Cleantech Market Intelligence
Automakers Support HomePlug For EV Communications
When plug-in vehicle (PEV) companies went looking for a way to talk to devices in the home, they found one right on the wall. Automakers have begun to adopt the HomePlug GreenPHY standard, which enables smart devices to communicate with one another over power lines.
Recently, Ford and GM joined European companies Audi, BMW, Daimler, Porsche and Volkswagen in pledging to support HomePlug GreenPhy in future vehicles. Once compliant chips are embedded into vehicles, powerline communications (PLC) will enable them to share information about their required charge rates, their unique vehicle ID, the battery’s state of charge, and when a full charge needs to be completed. Using HomePlug Green enables these messages (as defined by the SAE, IEC and other standards groups) to be sent to electric vehicle supply equipment (EVSE) or through a standard 110v outlet and to smart meters or other devices in the home. Once in the home, the information can be shared with any other device through a variety of networking communication options, such as via Zigbee or WiFi.
Benefits of the technology were outlined during November’s HomePlug conference in San Francisco. Since each vehicle will have a unique ID, PLC can be used to bill the vehicle owner’s utility account for their electricity use without the need for a sub-meter or an RFID card. So no more worries about leaving something in the tip jar if you want to plug in at a friend’s house, and multi-unit dwellings will be able to charge each EV owner without adding infrastructure. HomePlug GreenPHY, which is a leaner but compatible subset of the HomePlug AV standard with a few extras added in, will enable buildings to manage their loads more effectively by understanding which devices are consuming power, and in cases of high demand, slowing down charging while keeping essential devices fully powered.

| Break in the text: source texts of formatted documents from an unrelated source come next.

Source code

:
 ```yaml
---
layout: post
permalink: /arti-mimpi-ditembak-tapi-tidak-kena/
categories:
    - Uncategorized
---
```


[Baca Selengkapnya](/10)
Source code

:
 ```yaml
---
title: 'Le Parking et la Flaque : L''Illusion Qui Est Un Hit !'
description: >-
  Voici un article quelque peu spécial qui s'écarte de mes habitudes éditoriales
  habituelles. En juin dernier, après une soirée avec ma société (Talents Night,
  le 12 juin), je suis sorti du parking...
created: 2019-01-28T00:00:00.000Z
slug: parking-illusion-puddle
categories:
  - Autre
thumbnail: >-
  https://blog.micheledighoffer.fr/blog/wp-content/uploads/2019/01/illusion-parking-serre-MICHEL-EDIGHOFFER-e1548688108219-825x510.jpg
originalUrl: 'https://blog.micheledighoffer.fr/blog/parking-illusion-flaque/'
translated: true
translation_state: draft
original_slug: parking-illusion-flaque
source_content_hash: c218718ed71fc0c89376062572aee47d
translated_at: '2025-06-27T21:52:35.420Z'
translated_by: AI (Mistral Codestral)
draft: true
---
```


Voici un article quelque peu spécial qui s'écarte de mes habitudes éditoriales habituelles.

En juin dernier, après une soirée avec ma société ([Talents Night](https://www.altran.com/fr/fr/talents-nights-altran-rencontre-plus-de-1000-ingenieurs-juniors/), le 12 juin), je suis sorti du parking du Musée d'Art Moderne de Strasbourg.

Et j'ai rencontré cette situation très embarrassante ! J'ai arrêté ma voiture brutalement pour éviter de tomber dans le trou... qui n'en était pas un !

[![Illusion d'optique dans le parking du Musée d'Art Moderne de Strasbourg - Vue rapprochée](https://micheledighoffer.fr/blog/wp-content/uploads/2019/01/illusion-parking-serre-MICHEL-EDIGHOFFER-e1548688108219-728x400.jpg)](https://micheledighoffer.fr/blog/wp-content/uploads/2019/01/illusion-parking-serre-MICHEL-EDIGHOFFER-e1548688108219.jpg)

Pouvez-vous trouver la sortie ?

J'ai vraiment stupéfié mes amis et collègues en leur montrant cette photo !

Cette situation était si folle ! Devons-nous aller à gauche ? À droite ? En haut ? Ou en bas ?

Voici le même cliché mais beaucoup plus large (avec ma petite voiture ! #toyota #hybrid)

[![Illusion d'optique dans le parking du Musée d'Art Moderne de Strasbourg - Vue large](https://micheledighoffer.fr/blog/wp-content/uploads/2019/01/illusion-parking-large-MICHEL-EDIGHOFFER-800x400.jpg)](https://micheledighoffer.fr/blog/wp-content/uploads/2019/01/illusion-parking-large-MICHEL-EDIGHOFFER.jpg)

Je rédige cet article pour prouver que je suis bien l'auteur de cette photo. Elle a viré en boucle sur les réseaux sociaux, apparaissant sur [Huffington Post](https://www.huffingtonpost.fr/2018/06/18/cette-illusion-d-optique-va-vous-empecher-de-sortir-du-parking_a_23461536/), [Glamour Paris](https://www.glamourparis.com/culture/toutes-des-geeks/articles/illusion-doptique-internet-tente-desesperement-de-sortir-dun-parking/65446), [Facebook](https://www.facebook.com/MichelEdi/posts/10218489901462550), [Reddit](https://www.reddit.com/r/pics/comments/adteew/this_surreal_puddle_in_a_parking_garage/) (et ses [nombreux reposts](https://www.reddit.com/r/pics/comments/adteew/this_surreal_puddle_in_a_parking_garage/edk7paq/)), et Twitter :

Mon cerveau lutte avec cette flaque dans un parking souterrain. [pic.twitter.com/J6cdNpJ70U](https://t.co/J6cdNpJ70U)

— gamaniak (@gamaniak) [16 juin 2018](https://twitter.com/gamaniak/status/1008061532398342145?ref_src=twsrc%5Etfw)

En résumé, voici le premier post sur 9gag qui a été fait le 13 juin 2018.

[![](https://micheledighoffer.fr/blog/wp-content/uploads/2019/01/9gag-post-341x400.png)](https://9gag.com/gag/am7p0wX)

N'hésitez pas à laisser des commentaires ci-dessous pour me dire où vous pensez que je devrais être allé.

This standardization has a downside for EVSE companies, which have been silent since the standard first came about a year and half ago. (At the conference I asked the EVSE companies in the room to raise their hand if they had announced HomePlug GreenPHY support; no hands went up.) Setting up their own authentic and payment systems has been integral to the business model, and HomePlug makes some of that intelligence in an EVSE redundant, though they can incorporate technology into their products and pass along the data to the homeowner or utility.
In the long run, you can expect some home energy management companies and home area networking companies to incorporate the PEV information into their management services, so the vehicle’s energy history and costs can be displayed via the web or any other interface. Theoretically, the HomePlug GreenPHY standard could be used to download music or movies to the car’s infotainment system during a charging session, should the automotive OEMS choose to go that route.
Currently automakers are waiting for GreenPHY chips that they can test to put into vehicles, as so far only chip companies Qualcomm Atheros and Greenvity Communications are developing GreenPHY chips. We should expect more of their competitors as well as EVSE manufacturers to get on board soon, and for automakers to have chips in their cars by the 2013 model year.